Several of the Owen Valley wines are made from locally grown grape varieties able to survive harsh Midwestern winters, while some others are sourced from New York state, which has its own severe climate. Valley Red uses the Concord grape to make a light, sweet red wine, while Cayuga uses the grape of the same name to make a sweet white wine. Crimson and Cream, the winery’s biggest seller, combines Catawba, Niagara, and Cayuga grapes in a sweet rosé style reminiscent of an Italian vin santo dessert wine. The Valley Blush uses chambourcin to make a sweet rosé. Timber Ridge Red combines the marechal foch and stueben grapes in an unoaked, Beaujolais-style wine.
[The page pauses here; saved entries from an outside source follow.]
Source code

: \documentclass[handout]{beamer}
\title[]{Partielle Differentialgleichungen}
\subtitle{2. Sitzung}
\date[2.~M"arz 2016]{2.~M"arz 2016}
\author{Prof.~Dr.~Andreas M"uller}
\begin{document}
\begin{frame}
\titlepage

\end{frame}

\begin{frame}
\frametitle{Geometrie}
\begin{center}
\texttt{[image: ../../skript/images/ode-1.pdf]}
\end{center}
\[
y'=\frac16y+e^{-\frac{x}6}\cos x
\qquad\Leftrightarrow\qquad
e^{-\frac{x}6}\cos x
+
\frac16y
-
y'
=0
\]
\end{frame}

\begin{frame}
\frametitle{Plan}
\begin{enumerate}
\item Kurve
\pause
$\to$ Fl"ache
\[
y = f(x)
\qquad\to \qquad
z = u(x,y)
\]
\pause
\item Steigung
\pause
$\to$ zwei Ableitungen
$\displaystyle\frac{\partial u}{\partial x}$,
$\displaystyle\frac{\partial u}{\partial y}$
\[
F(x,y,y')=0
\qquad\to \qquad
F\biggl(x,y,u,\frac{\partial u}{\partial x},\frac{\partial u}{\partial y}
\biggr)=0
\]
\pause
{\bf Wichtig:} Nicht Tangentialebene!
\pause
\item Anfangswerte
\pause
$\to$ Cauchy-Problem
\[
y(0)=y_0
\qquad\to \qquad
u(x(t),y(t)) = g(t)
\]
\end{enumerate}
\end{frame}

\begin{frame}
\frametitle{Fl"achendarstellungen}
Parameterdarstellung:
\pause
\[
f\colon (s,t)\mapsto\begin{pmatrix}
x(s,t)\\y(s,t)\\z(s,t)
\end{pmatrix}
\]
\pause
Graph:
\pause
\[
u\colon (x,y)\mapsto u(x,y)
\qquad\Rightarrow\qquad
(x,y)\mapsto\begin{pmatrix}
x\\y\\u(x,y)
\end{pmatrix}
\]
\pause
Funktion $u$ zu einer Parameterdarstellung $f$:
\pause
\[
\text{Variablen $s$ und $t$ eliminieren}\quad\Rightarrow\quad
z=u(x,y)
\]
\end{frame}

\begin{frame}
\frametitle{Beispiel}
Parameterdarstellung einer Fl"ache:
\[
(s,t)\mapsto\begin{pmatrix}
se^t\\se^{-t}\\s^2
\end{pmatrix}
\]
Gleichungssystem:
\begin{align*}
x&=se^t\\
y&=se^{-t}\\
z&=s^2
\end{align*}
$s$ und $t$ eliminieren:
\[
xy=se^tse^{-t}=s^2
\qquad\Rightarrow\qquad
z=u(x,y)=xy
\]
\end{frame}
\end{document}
California, with its year-round warm climate, provides the materials for the winery’s chardonnay, petite syrah, zinfandel, sangiovese, and carignan wines. The chardonnay is a lightly oaked white with light body and long finish, and the Zinfandel Barrel Reserve is full-bodied, sweet, and jammy red. The carignan and sangiovese are medium-bodied reds with no oak, and the petite sirah is a medium-bodied red with heavy oak flavoring and some tannin.
The winery also produces hard cider. We bought and enjoyed a growler of the slightly sweet, sharp, unfiltered, Cantankerous Neighbor. It went over well that evening with our cantankerous friends as they guzzled it down with pizza. April says two more cider styles are on the way and should be ready later this year, and I look forward to them.
The Indiana Uplands Wine Trail (indianauplands.com) offers a day of tasting at the Owen Valley Winery plus eight other wineries on a drive through the hills of Owen, Monroe, Brown, Orange, Clark, Harrison, and Perry counties. In my opinion, wine tasting makes any day a fun day.
The activity in Spencer shows that the entrepreneurial spirit is alive and well, and the Owen Valley Winery is contributing business, tourism, and liveliness to its downtown.
And I’ll drink to that.
*Correction — Indiana Uplands Wine Trail.